PROBLEM TO WORK ON:
Below are records with pictures in them. Output exactly the lines from the one with "In this example message" through the one with "Checkpoint message includes", both included, and leave every picture out; give only those lines.

Source texts of formatted documents:
*** Block opens ***

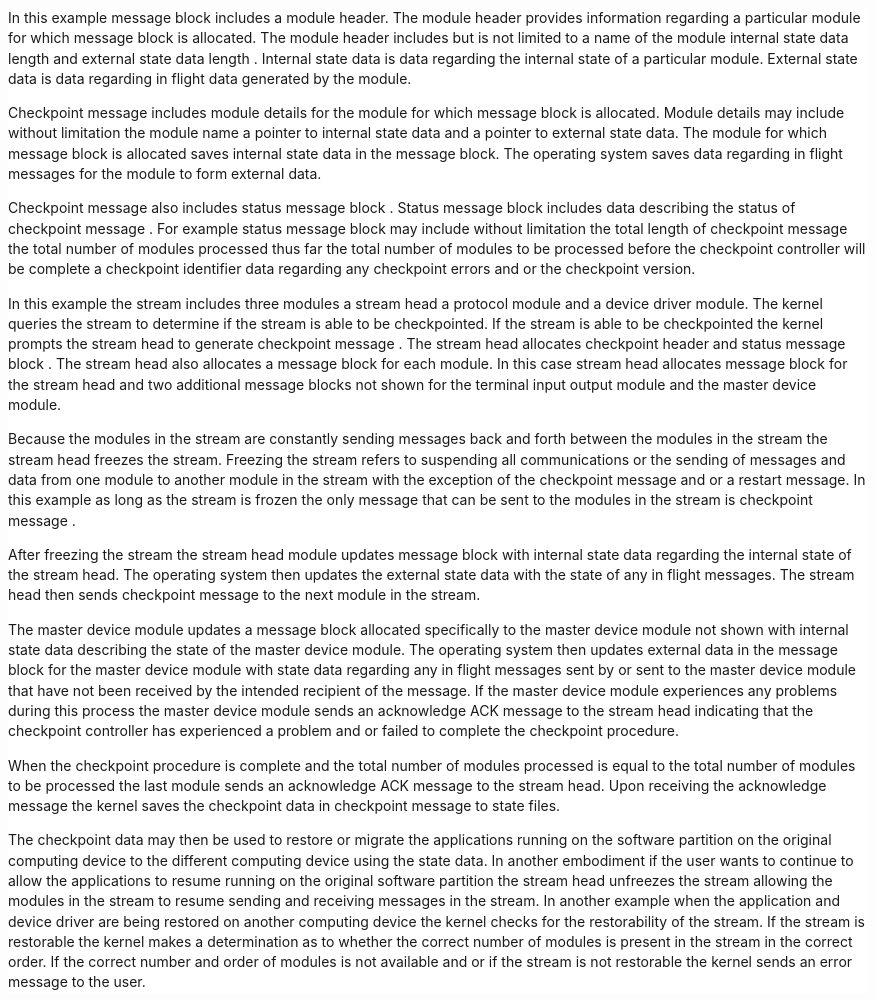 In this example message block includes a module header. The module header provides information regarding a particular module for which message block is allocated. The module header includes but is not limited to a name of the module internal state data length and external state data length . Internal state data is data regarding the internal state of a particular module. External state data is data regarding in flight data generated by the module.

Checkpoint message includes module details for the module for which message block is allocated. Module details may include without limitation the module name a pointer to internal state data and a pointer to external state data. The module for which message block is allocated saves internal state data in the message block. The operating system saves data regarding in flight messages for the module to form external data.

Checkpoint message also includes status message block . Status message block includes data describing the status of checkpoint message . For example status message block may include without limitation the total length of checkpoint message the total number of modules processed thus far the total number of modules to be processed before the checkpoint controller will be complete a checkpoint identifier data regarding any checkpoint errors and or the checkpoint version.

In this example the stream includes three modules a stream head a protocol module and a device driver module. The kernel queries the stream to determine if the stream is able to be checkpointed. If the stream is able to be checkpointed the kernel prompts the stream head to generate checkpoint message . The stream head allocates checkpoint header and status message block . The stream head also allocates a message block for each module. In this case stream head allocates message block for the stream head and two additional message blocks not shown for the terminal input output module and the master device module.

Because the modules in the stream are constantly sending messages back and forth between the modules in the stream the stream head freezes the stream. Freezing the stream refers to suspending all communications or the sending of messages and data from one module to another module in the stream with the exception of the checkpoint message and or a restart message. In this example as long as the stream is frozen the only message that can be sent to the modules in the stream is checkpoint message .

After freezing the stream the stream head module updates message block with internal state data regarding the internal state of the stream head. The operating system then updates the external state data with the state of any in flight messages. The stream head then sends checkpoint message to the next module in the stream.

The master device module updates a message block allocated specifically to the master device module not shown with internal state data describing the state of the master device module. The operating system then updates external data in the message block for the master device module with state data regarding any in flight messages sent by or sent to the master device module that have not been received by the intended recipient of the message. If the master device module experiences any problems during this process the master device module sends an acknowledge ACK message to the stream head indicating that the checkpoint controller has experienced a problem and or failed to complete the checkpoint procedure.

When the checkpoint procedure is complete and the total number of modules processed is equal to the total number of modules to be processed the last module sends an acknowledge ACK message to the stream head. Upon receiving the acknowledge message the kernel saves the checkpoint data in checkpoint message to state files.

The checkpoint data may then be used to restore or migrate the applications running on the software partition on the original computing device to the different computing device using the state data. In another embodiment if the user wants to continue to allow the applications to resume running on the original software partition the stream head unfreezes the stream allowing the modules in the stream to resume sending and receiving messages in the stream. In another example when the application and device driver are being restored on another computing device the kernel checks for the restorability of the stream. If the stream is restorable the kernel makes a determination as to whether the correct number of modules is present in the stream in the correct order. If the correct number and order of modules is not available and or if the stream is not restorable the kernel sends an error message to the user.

*** Block closes ***
*** Block opens ***

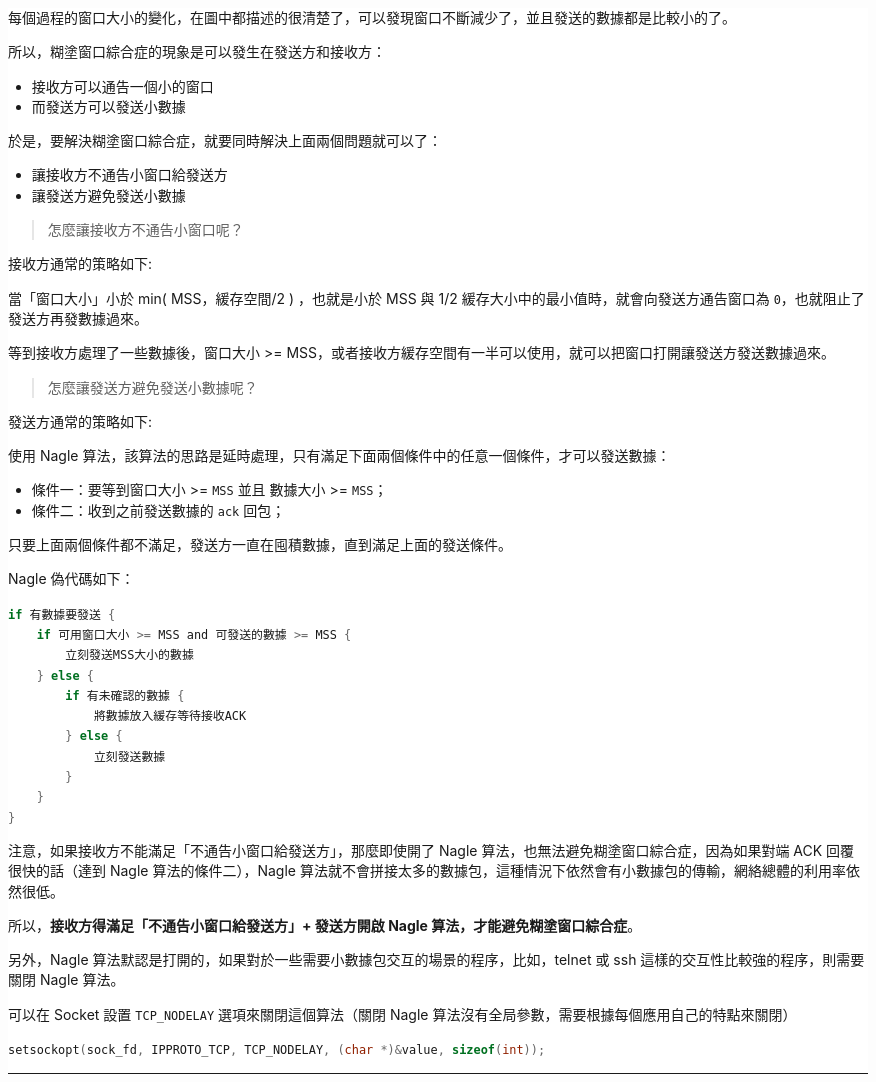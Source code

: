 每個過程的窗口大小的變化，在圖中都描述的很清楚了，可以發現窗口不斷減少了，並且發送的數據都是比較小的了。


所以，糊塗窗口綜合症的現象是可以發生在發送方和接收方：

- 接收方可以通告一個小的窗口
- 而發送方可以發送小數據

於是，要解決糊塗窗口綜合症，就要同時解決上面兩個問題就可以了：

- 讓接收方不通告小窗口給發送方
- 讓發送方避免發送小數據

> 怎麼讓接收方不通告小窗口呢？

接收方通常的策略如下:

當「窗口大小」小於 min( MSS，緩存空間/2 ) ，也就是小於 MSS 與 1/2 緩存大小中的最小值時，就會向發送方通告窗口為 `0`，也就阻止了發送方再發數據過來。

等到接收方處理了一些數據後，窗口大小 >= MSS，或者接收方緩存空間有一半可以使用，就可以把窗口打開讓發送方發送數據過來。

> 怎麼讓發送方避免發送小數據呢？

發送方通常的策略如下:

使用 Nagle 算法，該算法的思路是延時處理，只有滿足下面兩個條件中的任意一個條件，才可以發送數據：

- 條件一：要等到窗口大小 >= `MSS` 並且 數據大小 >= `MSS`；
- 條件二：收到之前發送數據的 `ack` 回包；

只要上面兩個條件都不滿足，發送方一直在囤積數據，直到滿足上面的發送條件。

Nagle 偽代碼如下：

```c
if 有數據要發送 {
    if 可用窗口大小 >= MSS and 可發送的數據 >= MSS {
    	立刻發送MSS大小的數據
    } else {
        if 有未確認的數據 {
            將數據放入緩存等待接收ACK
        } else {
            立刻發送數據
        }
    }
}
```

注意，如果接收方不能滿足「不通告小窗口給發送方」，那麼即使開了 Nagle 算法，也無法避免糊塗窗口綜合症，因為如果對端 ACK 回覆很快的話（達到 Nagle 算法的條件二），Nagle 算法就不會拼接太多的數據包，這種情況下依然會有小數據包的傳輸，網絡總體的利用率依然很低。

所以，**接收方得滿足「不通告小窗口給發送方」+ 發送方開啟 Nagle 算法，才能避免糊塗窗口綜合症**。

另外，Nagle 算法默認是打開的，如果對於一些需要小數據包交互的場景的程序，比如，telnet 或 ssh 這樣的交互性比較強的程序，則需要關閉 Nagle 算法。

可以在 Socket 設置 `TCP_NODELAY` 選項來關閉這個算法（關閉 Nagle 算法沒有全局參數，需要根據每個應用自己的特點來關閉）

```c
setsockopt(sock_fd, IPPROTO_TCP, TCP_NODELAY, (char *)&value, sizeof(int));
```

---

*** Block closes ***

REPLY:
 In this example message block includes a module header. The module header provides information regarding a particular module for which message block is allocated. The module header includes but is not limited to a name of the module internal state data length and external state data length . Internal state data is data regarding the internal state of a particular module. External state data is data regarding in flight data generated by the module.

Checkpoint message includes module details for the module for which message block is allocated. Module details may include without limitation the module name a pointer to internal state data and a pointer to external state data. The module for which message block is allocated saves internal state data in the message block. The operating system saves data regarding in flight messages for the module to form external data.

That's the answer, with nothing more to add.